**MATERIAL FOR THIS TASK:**
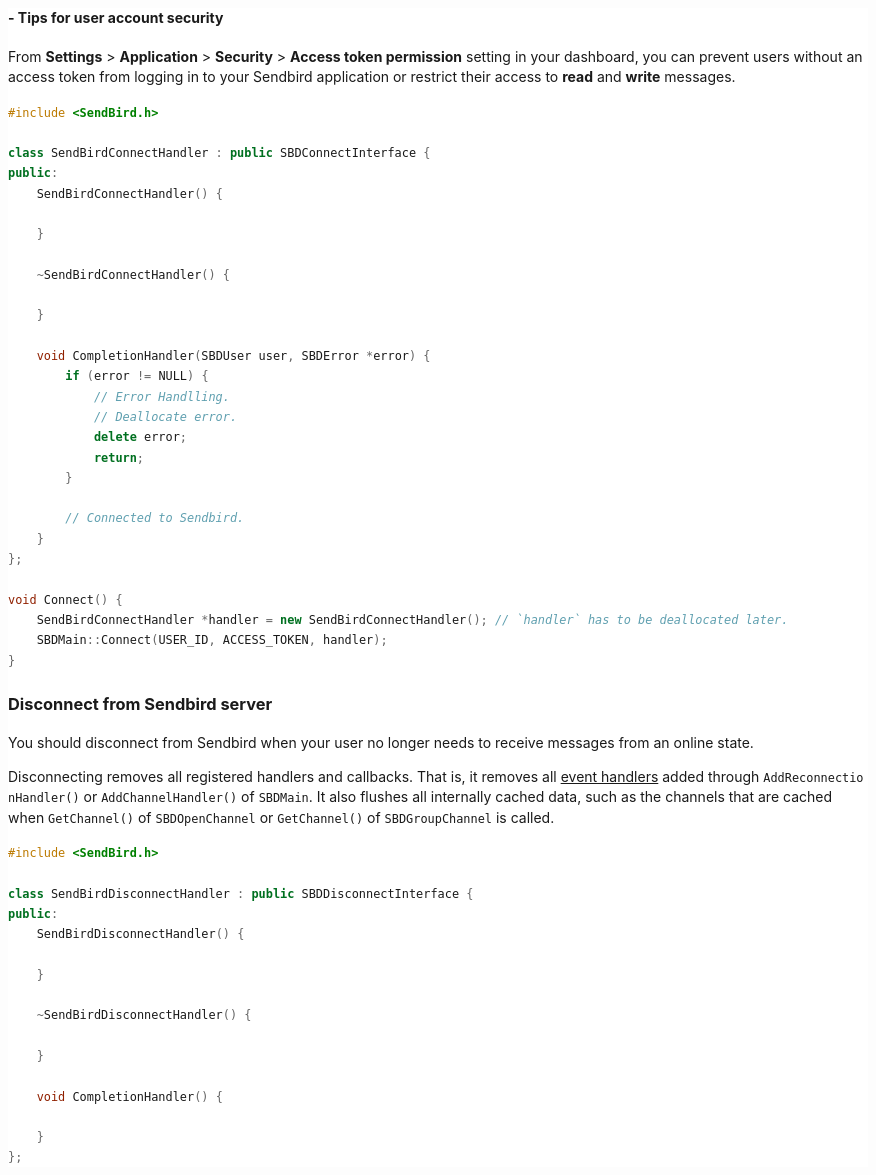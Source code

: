 #### - Tips for user account security

From **Settings** > **Application** > **Security** > **Access token permission** setting in your dashboard, you can prevent users without an access token from logging in to your Sendbird application or restrict their access to **read** and **write** messages.

```cpp
#include <SendBird.h>

class SendBirdConnectHandler : public SBDConnectInterface {
public:
    SendBirdConnectHandler() {
    
    }
    
    ~SendBirdConnectHandler() {
    
    }
    
    void CompletionHandler(SBDUser user, SBDError *error) {
        if (error != NULL) {
            // Error Handlling.
            // Deallocate error.
            delete error;
            return;
        }
        
        // Connected to Sendbird.
    }
};

void Connect() {
    SendBirdConnectHandler *handler = new SendBirdConnectHandler(); // `handler` has to be deallocated later.
    SBDMain::Connect(USER_ID, ACCESS_TOKEN, handler);
}
```

### Disconnect from Sendbird server

You should disconnect from Sendbird when your user no longer needs to receive messages from an online state.

Disconnecting removes all registered handlers and callbacks. That is, it removes all [event handlers](#event-handler) added through `AddReconnectionHandler()` or `AddChannelHandler()` of `SBDMain`. It also flushes all internally cached data, such as the channels that are cached when `GetChannel()` of `SBDOpenChannel` or `GetChannel()` of `SBDGroupChannel` is called.

```cpp
#include <SendBird.h>

class SendBirdDisconnectHandler : public SBDDisconnectInterface {
public:
    SendBirdDisconnectHandler() {
    
    }
    
    ~SendBirdDisconnectHandler() {
    
    }
    
    void CompletionHandler() {
    
    }
};

```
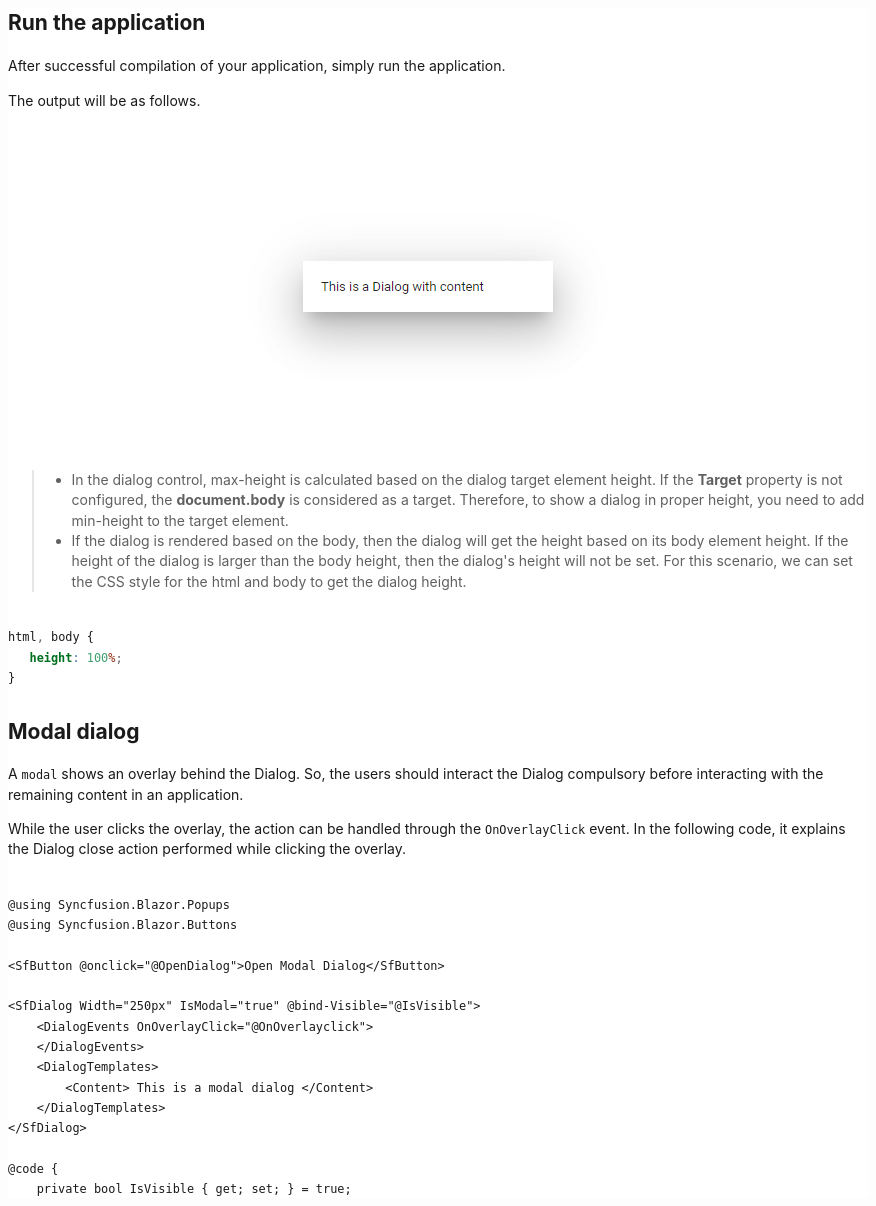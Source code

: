 ## Run the application

After successful compilation of your application, simply run the application.

The output will be as follows.

![Blazor Dialog](./images/blazor-dialog.png)

> * In the dialog control, max-height is calculated based on the dialog target element height. If the **Target** property is not configured, the **document.body** is considered as a target. Therefore, to show a dialog in proper height, you need to add min-height to the target element.
> * If the dialog is rendered based on the body, then the dialog will get the height based on its body element height. If the height of the dialog is larger than the body height, then the dialog's height will not be set. For this scenario, we can set the CSS style for the html and body to get the dialog height.

```css

html, body {
   height: 100%;
}

```

## Modal dialog

A `modal` shows an overlay behind the Dialog. So, the users should interact the Dialog compulsory before interacting with the remaining content in an application.

While the user clicks the overlay, the action can be handled through the `OnOverlayClick` event. In the following code, it explains the Dialog close action performed while clicking the overlay.

```cshtml

@using Syncfusion.Blazor.Popups
@using Syncfusion.Blazor.Buttons

<SfButton @onclick="@OpenDialog">Open Modal Dialog</SfButton>

<SfDialog Width="250px" IsModal="true" @bind-Visible="@IsVisible">
    <DialogEvents OnOverlayClick="@OnOverlayclick">
    </DialogEvents>
    <DialogTemplates>
        <Content> This is a modal dialog </Content>
    </DialogTemplates>
</SfDialog>

@code {
    private bool IsVisible { get; set; } = true;
```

**WHAT IS REQUIRED:** In your copy of the listing above, every line must match exactly and no picture may appear.

**FINISHED EXERCISE:**
Source code

: #### - Tips for user account security

From **Settings** > **Application** > **Security** > **Access token permission** setting in your dashboard, you can prevent users without an access token from logging in to your Sendbird application or restrict their access to **read** and **write** messages.

```cpp
#include <SendBird.h>

class SendBirdConnectHandler : public SBDConnectInterface {
public:
    SendBirdConnectHandler() {
    
    }
    
    ~SendBirdConnectHandler() {
    
    }
    
    void CompletionHandler(SBDUser user, SBDError *error) {
        if (error != NULL) {
            // Error Handlling.
            // Deallocate error.
            delete error;
            return;
        }
        
        // Connected to Sendbird.
    }
};

void Connect() {
    SendBirdConnectHandler *handler = new SendBirdConnectHandler(); // `handler` has to be deallocated later.
    SBDMain::Connect(USER_ID, ACCESS_TOKEN, handler);
}
```

### Disconnect from Sendbird server

You should disconnect from Sendbird when your user no longer needs to receive messages from an online state.

Disconnecting removes all registered handlers and callbacks. That is, it removes all [event handlers](#event-handler) added through `AddReconnectionHandler()` or `AddChannelHandler()` of `SBDMain`. It also flushes all internally cached data, such as the channels that are cached when `GetChannel()` of `SBDOpenChannel` or `GetChannel()` of `SBDGroupChannel` is called.

```cpp
#include <SendBird.h>

class SendBirdDisconnectHandler : public SBDDisconnectInterface {
public:
    SendBirdDisconnectHandler() {
    
    }
    
    ~SendBirdDisconnectHandler() {
    
    }
    
    void CompletionHandler() {
    
    }
};

```
Source code

: ## Run the application

After successful compilation of your application, simply run the application.

The output will be as follows.

![Blazor Dialog](./images/blazor-dialog.png)

> * In the dialog control, max-height is calculated based on the dialog target element height. If the **Target** property is not configured, the **document.body** is considered as a target. Therefore, to show a dialog in proper height, you need to add min-height to the target element.
> * If the dialog is rendered based on the body, then the dialog will get the height based on its body element height. If the height of the dialog is larger than the body height, then the dialog's height will not be set. For this scenario, we can set the CSS style for the html and body to get the dialog height.

```css

html, body {
   height: 100%;
}

```

## Modal dialog

A `modal` shows an overlay behind the Dialog. So, the users should interact the Dialog compulsory before interacting with the remaining content in an application.

While the user clicks the overlay, the action can be handled through the `OnOverlayClick` event. In the following code, it explains the Dialog close action performed while clicking the overlay.

```cshtml

@using Syncfusion.Blazor.Popups
@using Syncfusion.Blazor.Buttons

<SfButton @onclick="@OpenDialog">Open Modal Dialog</SfButton>

<SfDialog Width="250px" IsModal="true" @bind-Visible="@IsVisible">
    <DialogEvents OnOverlayClick="@OnOverlayclick">
    </DialogEvents>
    <DialogTemplates>
        <Content> This is a modal dialog </Content>
    </DialogTemplates>
</SfDialog>

@code {
    private bool IsVisible { get; set; } = true;
```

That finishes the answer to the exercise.